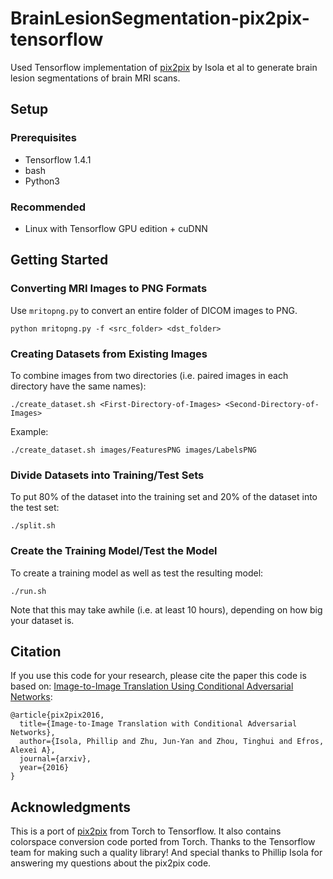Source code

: # BrainLesionSegmentation-pix2pix-tensorflow

Used Tensorflow implementation of [pix2pix](https://phillipi.github.io/pix2pix/) by Isola et al to generate brain lesion segmentations of brain MRI scans.

## Setup

### Prerequisites
- Tensorflow 1.4.1
- bash
- Python3

### Recommended
- Linux with Tensorflow GPU edition + cuDNN

## Getting Started

### Converting MRI Images to PNG Formats

Use `mritopng.py` to convert an entire folder of DICOM images to PNG.

```
python mritopng.py -f <src_folder> <dst_folder>
```

### Creating Datasets from Existing Images

To combine images from two directories (i.e. paired images in each directory
have the same names):

```
./create_dataset.sh <First-Directory-of-Images> <Second-Directory-of-Images> 
```

Example:

```
./create_dataset.sh images/FeaturesPNG images/LabelsPNG
```

### Divide Datasets into Training/Test Sets

To put 80% of the dataset into the training set
and 20% of the dataset into the test set:

```
./split.sh
```

### Create the Training Model/Test the Model ###

To create a training model as well as test the resulting model:

```
./run.sh
```

Note that this may take awhile (i.e. at least 10 hours), depending on how big
your dataset is.

## Citation
If you use this code for your research, please cite the paper this code is based
on: <a href="https://arxiv.org/pdf/1611.07004v1.pdf">Image-to-Image Translation
Using Conditional Adversarial Networks</a>:

```
@article{pix2pix2016,
  title={Image-to-Image Translation with Conditional Adversarial Networks},
  author={Isola, Phillip and Zhu, Jun-Yan and Zhou, Tinghui and Efros, Alexei A},
  journal={arxiv},
  year={2016}
}
```

## Acknowledgments
This is a port of [pix2pix](https://github.com/phillipi/pix2pix) from Torch to
Tensorflow.  It also contains colorspace conversion code ported from Torch.
Thanks to the Tensorflow team for making such a quality library!  And special
thanks to Phillip Isola for answering my questions about the pix2pix code.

• WHAT YOU HAVE TO DO: Please retype the whole listing above exactly, without any of its images.

• ANSWER:
Source code

: # BrainLesionSegmentation-pix2pix-tensorflow

Used Tensorflow implementation of [pix2pix](https://phillipi.github.io/pix2pix/) by Isola et al to generate brain lesion segmentations of brain MRI scans.

## Setup

### Prerequisites
- Tensorflow 1.4.1
- bash
- Python3

### Recommended
- Linux with Tensorflow GPU edition + cuDNN

## Getting Started

### Converting MRI Images to PNG Formats

Use `mritopng.py` to convert an entire folder of DICOM images to PNG.

```
python mritopng.py -f <src_folder> <dst_folder>
```

### Creating Datasets from Existing Images

To combine images from two directories (i.e. paired images in each directory
have the same names):

```
./create_dataset.sh <First-Directory-of-Images> <Second-Directory-of-Images> 
```

Example:

```
./create_dataset.sh images/FeaturesPNG images/LabelsPNG
```

### Divide Datasets into Training/Test Sets

To put 80% of the dataset into the training set
and 20% of the dataset into the test set:

```
./split.sh
```

### Create the Training Model/Test the Model ###

To create a training model as well as test the resulting model:

```
./run.sh
```

Note that this may take awhile (i.e. at least 10 hours), depending on how big
your dataset is.

## Citation
If you use this code for your research, please cite the paper this code is based
on: <a href="https://arxiv.org/pdf/1611.07004v1.pdf">Image-to-Image Translation
Using Conditional Adversarial Networks</a>:

```
@article{pix2pix2016,
  title={Image-to-Image Translation with Conditional Adversarial Networks},
  author={Isola, Phillip and Zhu, Jun-Yan and Zhou, Tinghui and Efros, Alexei A},
  journal={arxiv},
  year={2016}
}
```

## Acknowledgments
This is a port of [pix2pix](https://github.com/phillipi/pix2pix) from Torch to
Tensorflow.  It also contains colorspace conversion code ported from Torch.
Thanks to the Tensorflow team for making such a quality library!  And special
thanks to Phillip Isola for answering my questions about the pix2pix code.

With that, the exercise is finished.